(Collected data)
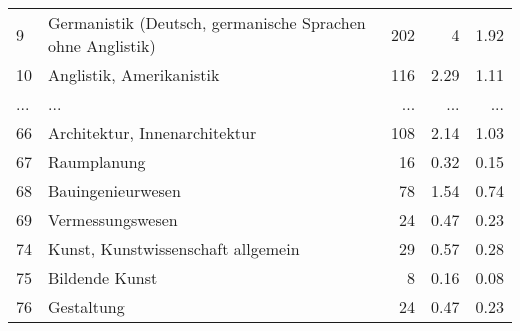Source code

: \begin{longtable}{lXrrr}
        9 & \multicolumn{1}{X}{Germanistik (Deutsch, germanische Sprachen ohne Anglistik)} & %
          \num{202} &
          \num[round-mode=places,round-precision=2]{4} &
          \num[round-mode=places,round-precision=2]{1,92} \\
        10 & \multicolumn{1}{X}{Anglistik, Amerikanistik} & %
          \num{116} &
          \num[round-mode=places,round-precision=2]{2,29} &
          \num[round-mode=places,round-precision=2]{1,11} \\
       ... & ... & ... & ... & ... \\
        66 & \multicolumn{1}{X}{Architektur, Innenarchitektur} & %
          \num{108} &
          \num[round-mode=places,round-precision=2]{2,14} &
          \num[round-mode=places,round-precision=2]{1,03} \\

        67 & \multicolumn{1}{X}{Raumplanung} & %
          \num{16} &
          \num[round-mode=places,round-precision=2]{0,32} &
          \num[round-mode=places,round-precision=2]{0,15} \\

        68 & \multicolumn{1}{X}{Bauingenieurwesen} & %
          \num{78} &
          \num[round-mode=places,round-precision=2]{1,54} &
          \num[round-mode=places,round-precision=2]{0,74} \\

        69 & \multicolumn{1}{X}{Vermessungswesen} & %
          \num{24} &
          \num[round-mode=places,round-precision=2]{0,47} &
          \num[round-mode=places,round-precision=2]{0,23} \\

        74 & \multicolumn{1}{X}{Kunst, Kunstwissenschaft allgemein} & %
          \num{29} &
          \num[round-mode=places,round-precision=2]{0,57} &
          \num[round-mode=places,round-precision=2]{0,28} \\

        75 & \multicolumn{1}{X}{Bildende Kunst} & %
          \num{8} &
          \num[round-mode=places,round-precision=2]{0,16} &
          \num[round-mode=places,round-precision=2]{0,08} \\

        76 & \multicolumn{1}{X}{Gestaltung} & %
          \num{24} &
          \num[round-mode=places,round-precision=2]{0,47} &
          \num[round-mode=places,round-precision=2]{0,23} \\


\end{longtable}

**PROBLEM TO WORK ON**
In the records above, find each line with the string "multicolumn" and list it.

**TASK OUTPUT**
        9 & \multicolumn{1}{X}{Germanistik (Deutsch, germanische Sprachen ohne Anglistik)} & %
        10 & \multicolumn{1}{X}{Anglistik, Amerikanistik} & %
        66 & \multicolumn{1}{X}{Architektur, Innenarchitektur} & %
        67 & \multicolumn{1}{X}{Raumplanung} & %
        68 & \multicolumn{1}{X}{Bauingenieurwesen} & %
        69 & \multicolumn{1}{X}{Vermessungswesen} & %
        74 & \multicolumn{1}{X}{Kunst, Kunstwissenschaft allgemein} & %
        75 & \multicolumn{1}{X}{Bildende Kunst} & %
        76 & \multicolumn{1}{X}{Gestaltung} & %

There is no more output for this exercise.